SB 391 calls for a tax on employers with 500 or more employees, or franchisors whose individual franchisees collectively have 500 or more employees, at a rate of 10 cents to $1 per hour worked by every employee making less than $15 per hour.
Revenues collected, they say, would help support various state programs that are being used by the "underpaid" workers.
"How long will we subsidize the business models of our largest and most successful, profitable multi-national retail corporations?
"I'd like to see us send them a bill for all the benefits that we are supplying their employees that they should be supplying themselves. If the wages of workers were higher, they would not need as much in state aid like energy assistance, earning income tax credits, and reduced price lunches for their children in school."
These are exactly the type of fallacies being used to push this bill, which the Connecticut General Assembly's Human Services Committee approved on a 10-8 vote.
The truth is:
- No worker will ever see a direct wage increase from this bill; its aim is purely to tax employers to help fix the state budget deficit
- SB 391 says that any revenues generated from this entry-level job killing bill "may" go to support service programs. In reality, these program funds are routinely swept to support General Fund expenses in nearly every state budget—and especially now with new budget gaps
- The tax will hit small businesses. It doesn't just apply to mega-retailers and franchises--most franchise agreements call for the local franchise to pay local taxes, such as this one.
- Although the unions are pushing the bill, businesses that employ unionized employees would not be subject to the tax for employees paid less than $15 per hour.
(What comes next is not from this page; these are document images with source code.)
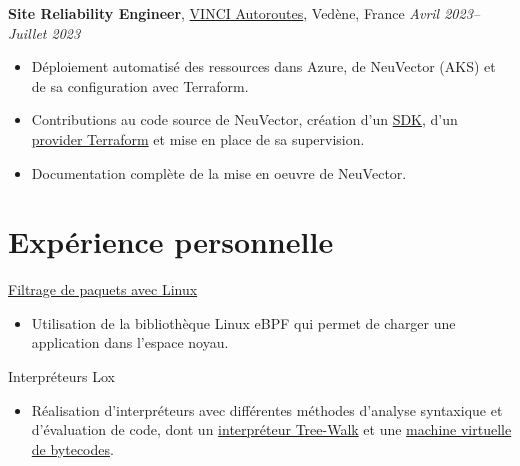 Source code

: \documentclass[margin,line]{../res}
\begin{document}
\begin{resume}
	{\bf Site Reliability Engineer}, \href{https://www.vinci-autoroutes.com}{VINCI Autoroutes}, Vedène, France
	\hfill {\it Avril 2023--Juillet 2023}
	\vspace*{.05in}
	\begin{itemize}
		\item Déploiement automatisé des ressources dans Azure, de NeuVector (AKS) et de sa configuration avec Terraform.
		\item Contributions au code source de NeuVector, création d'un \href{https://github.com/theobori/go-neuvector}{SDK}, d'un \href{https://github.com/theobori/terraform-provider-neuvector}{provider Terraform} et mise en place de sa supervision.
		\item Documentation complète de la mise en oeuvre de NeuVector.
	\end{itemize}


	\section{\sc Expérience personnelle}

	\href{https://github.com/theobori/tinyfilter}{Filtrage de paquets avec Linux}
	\begin{itemize}
		\item Utilisation de la bibliothèque Linux eBPF qui permet de charger une application dans l'espace noyau.
	\end{itemize}

	Interpréteurs Lox
	\begin{itemize}
		\item Réalisation d'interpréteurs avec différentes méthodes d'analyse syntaxique et d'évaluation de code, dont un \href{https://github.com/theobori/tinylox}{interpréteur Tree-Walk} et une \href{https://github.com/theobori/lox-virtual-machine}{machine virtuelle de bytecodes}.
	\end{itemize}



\end{resume}
\end{document}
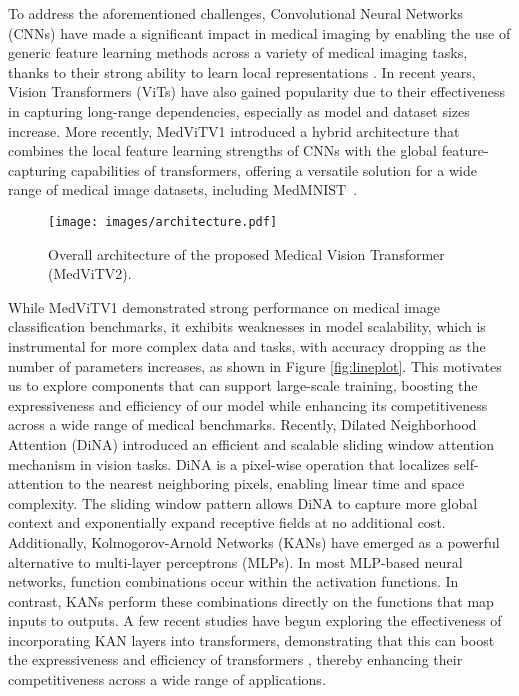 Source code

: \documentclass[times,twocolumn,final]{elsarticle}
\begin{document}
To address the aforementioned challenges, Convolutional Neural Networks (CNNs) have made a significant impact in medical imaging by enabling the use of generic feature learning methods across a variety of medical imaging tasks, thanks to their strong ability to learn local representations \cite{xu2024whole, bian2024broadband, zhu2024mp}. In recent years, Vision Transformers (ViTs) \cite{yang2024token, ling2023mtanet, wang2024recursive} have also gained popularity due to their effectiveness in capturing long-range dependencies, especially as model and dataset sizes increase. More recently, MedViTV1 \cite{manzari2023medvit} introduced a hybrid architecture that combines the local feature learning strengths of CNNs with the global feature-capturing capabilities of transformers, offering a versatile solution for a wide range of medical image datasets, including  MedMNIST~\cite{yang2023medmnist}.

\begin{figure*}[!th]
    \centering
    \texttt{[image: images/architecture.pdf]}
    \vspace{-4.5mm}
    \caption{Overall architecture of the proposed Medical Vision Transformer (MedViTV2).}
    \label{fig:overall_arch}
    \vspace{-3.5mm}
\end{figure*}

While MedViTV1 demonstrated strong performance on medical image classification benchmarks, it exhibits weaknesses in model scalability, which is instrumental for more complex data and tasks, with accuracy dropping as the number of parameters increases, as shown in Figure \ref{fig:lineplot}. This motivates us to explore components that can support large-scale training, boosting the expressiveness and efficiency of our model while enhancing its competitiveness across a wide range of medical benchmarks. Recently, Dilated Neighborhood Attention (DiNA) \cite{hassani2023neighborhood} introduced an efficient and scalable sliding window attention mechanism in vision tasks. DiNA is a pixel-wise operation that localizes self-attention to the nearest neighboring pixels, enabling linear time and space complexity. The sliding window pattern allows DiNA to capture more global context and exponentially expand receptive fields at no additional cost.
Additionally, Kolmogorov-Arnold Networks (KANs) \cite{liu2024kan} have emerged as a powerful alternative to multi-layer perceptrons (MLPs). In most MLP-based neural networks, function combinations occur within the activation functions. In contrast, KANs perform these combinations directly on the functions that map inputs to outputs. A few recent studies have begun exploring the effectiveness of incorporating KAN layers into transformers, demonstrating that this can boost the expressiveness and efficiency of transformers \cite{yang2024kolmogorov, genet2024temporal}, thereby enhancing their competitiveness across a wide range of applications.
\end{document}
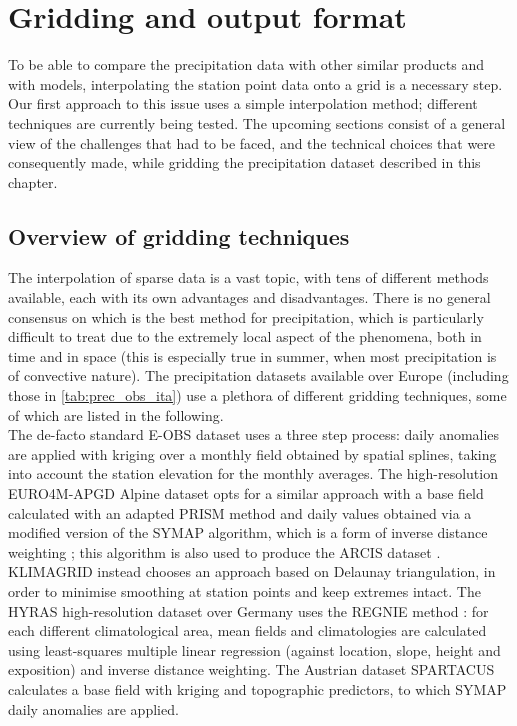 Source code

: \section{Gridding and output format}\label{sec:gridding}
To be able to compare the precipitation data with other similar products and with models, interpolating the station point data onto a grid is a necessary step.
Our first approach to this issue uses a simple interpolation method; different techniques are currently being tested.
The upcoming sections consist of a general view of the challenges that had to be faced, and the technical choices that were consequently made, while gridding the precipitation dataset described in this chapter.

\subsection{Overview of gridding techniques}\label{sec:gridding_techniques}
The interpolation of sparse data is a vast topic, with tens of different methods available, each with its own advantages and disadvantages.
There is no general consensus on which is the best method for precipitation, which is particularly difficult to treat due to the extremely local aspect of the phenomena, both in time and in space (this is especially true in summer, when most precipitation is of convective nature).
The precipitation datasets available over Europe (including those in \cref{tab:prec_obs_ita}) use a plethora of different gridding techniques, some of which are listed in the following.\\

The de-facto standard E-OBS dataset \citep{Haylock2008} uses a three step process: daily anomalies are applied with kriging over a monthly field obtained by spatial splines, taking into account the station elevation for the monthly averages.
The high-resolution EURO4M-APGD Alpine dataset \citep{Isotta2014} opts for a similar approach with a base field calculated with an adapted PRISM method \citep{Daly1994,Schwarb2001} and daily values obtained via a modified version of the SYMAP algorithm, which is a form of inverse distance weighting \citep{Shepard1984};
this algorithm \citep[adapted by][]{Antolini2016} is also used to produce the ARCIS dataset \citep{Pavan2018}.
KLIMAGRID \citep{Mohr2008,Mohr2009} instead chooses an approach based on Delaunay triangulation, in order to minimise smoothing at station points and keep extremes intact.
The HYRAS \citep{Rauthe2013} high-resolution dataset over Germany uses the REGNIE method \citep{Weerts2008}: for each different climatological area, mean fields and climatologies are calculated using least-squares multiple linear regression (against location, slope, height and exposition) and inverse distance weighting.
The Austrian dataset SPARTACUS \citep{Hiebl2017} calculates a base field with kriging and topographic predictors, to which SYMAP daily anomalies are applied.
This bill is simply a way to force these mega retailers to unionize in order to get reduced-price labor.
More reality: Many of the workers at the businesses being targeted at this legislation are in entry-level jobs, and many of them are not, often by choice, working full-time.
Instead of imposing another tax to drive businesses out of the state, perhaps the state could focus on inviting more of them to come here.
The point is, if the jobs created by certain major multi-national retail corporation or fast food franchises didn't exist--how much more in services would taxpayers be on the hook for?
Instead of imposing another tax to drive franchises and big box retailers out of the state, perhaps the state could focus on inviting more of them to set up shop here.
That would be the fiscally prudent thing to do if we'd like to drive down the costs of the services we provide our citizens.